_Task instructions_
With the line containing "### 内存间交互操作" as the first line and the last line of the records as the final one, reproduce that range exactly.

[Stored items]
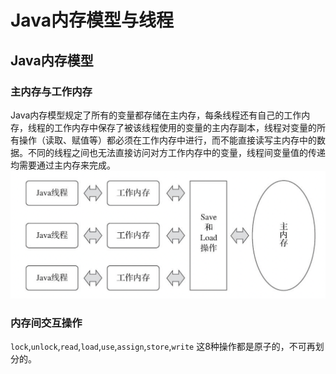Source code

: # Java内存模型与线程

## Java内存模型

### 主内存与工作内存
Java内存模型规定了所有的变量都存储在主内存，每条线程还有自己的工作内存，线程的工作内存中保存了被该线程使用的变量的主内存副本，线程对变量的所有操作（读取、赋值等）都必须在工作内存中进行，而不能直接读写主内存中的数据。不同的线程之间也无法直接访问对方工作内存中的变量，线程间变量值的传递均需要通过主内存来完成。
![memory_model.png](memory_model.png)

### 内存间交互操作

`lock`,`unlock`,`read`,`load`,`use`,`assign`,`store`,`write` 这8种操作都是原子的，不可再划分的。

_Answer below_
### 内存间交互操作

`lock`,`unlock`,`read`,`load`,`use`,`assign`,`store`,`write` 这8种操作都是原子的，不可再划分的。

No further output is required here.